** DATASET EXCERPTS follows **

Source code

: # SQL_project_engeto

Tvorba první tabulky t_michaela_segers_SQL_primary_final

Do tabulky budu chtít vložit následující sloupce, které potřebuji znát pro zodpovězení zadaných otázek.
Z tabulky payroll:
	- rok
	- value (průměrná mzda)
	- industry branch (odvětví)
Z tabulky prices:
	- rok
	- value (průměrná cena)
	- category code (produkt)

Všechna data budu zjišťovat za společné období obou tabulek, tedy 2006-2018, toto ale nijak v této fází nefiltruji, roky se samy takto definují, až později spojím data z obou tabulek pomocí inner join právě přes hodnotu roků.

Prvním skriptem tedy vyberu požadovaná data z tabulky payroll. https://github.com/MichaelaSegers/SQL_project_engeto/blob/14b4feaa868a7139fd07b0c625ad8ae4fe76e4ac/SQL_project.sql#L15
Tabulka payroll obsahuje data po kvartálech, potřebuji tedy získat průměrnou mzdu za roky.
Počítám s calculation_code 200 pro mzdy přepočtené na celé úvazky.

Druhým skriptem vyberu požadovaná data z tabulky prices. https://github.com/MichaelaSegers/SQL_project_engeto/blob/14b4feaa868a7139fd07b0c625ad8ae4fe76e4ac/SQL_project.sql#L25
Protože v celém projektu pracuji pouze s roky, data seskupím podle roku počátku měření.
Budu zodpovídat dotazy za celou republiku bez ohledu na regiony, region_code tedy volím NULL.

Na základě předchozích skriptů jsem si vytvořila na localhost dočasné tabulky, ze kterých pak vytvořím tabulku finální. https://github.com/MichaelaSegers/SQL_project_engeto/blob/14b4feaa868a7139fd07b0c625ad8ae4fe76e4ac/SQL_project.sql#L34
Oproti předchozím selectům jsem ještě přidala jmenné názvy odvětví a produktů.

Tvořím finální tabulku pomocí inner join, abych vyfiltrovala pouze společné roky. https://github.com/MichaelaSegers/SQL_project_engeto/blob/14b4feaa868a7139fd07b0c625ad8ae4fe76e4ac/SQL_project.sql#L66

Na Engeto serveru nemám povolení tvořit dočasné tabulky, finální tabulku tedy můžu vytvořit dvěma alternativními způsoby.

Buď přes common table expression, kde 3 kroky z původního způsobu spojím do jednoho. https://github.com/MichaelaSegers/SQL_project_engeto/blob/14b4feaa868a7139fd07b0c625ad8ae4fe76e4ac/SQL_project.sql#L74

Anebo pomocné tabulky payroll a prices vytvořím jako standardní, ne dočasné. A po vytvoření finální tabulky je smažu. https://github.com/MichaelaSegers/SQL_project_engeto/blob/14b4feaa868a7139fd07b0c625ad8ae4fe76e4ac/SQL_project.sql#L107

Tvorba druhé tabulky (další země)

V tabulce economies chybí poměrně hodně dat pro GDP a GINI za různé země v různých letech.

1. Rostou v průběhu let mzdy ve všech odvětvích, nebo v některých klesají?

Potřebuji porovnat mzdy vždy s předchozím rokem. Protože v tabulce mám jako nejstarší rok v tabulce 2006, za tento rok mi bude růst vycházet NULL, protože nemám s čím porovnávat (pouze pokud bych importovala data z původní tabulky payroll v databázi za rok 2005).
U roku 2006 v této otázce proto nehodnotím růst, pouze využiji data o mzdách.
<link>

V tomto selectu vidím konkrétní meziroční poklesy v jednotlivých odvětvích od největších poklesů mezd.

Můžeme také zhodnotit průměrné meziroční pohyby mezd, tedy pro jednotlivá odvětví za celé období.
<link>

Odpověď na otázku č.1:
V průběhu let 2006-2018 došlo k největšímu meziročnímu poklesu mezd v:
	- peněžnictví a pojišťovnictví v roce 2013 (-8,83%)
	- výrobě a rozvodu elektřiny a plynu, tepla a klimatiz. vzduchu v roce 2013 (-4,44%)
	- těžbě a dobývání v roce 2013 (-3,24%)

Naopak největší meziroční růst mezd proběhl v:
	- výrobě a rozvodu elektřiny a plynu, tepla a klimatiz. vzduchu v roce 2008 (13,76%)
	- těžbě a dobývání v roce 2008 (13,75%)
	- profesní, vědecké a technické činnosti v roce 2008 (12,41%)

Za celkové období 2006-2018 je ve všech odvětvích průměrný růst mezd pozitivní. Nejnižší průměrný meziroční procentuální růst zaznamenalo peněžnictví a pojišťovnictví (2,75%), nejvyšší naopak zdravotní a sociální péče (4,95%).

** End of DATASET EXCERPTS **
** DATASET EXCERPTS follows **

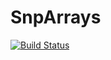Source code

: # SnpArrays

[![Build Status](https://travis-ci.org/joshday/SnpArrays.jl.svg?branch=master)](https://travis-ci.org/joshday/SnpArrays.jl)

** End of DATASET EXCERPTS **

TASK PROMPT:
Scan the data above. Return every line with "jsem" in it.

TASK ANSWER:
Na základě předchozích skriptů jsem si vytvořila na localhost dočasné tabulky, ze kterých pak vytvořím tabulku finální. https://github.com/MichaelaSegers/SQL_project_engeto/blob/14b4feaa868a7139fd07b0c625ad8ae4fe76e4ac/SQL_project.sql#L34
Oproti předchozím selectům jsem ještě přidala jmenné názvy odvětví a produktů.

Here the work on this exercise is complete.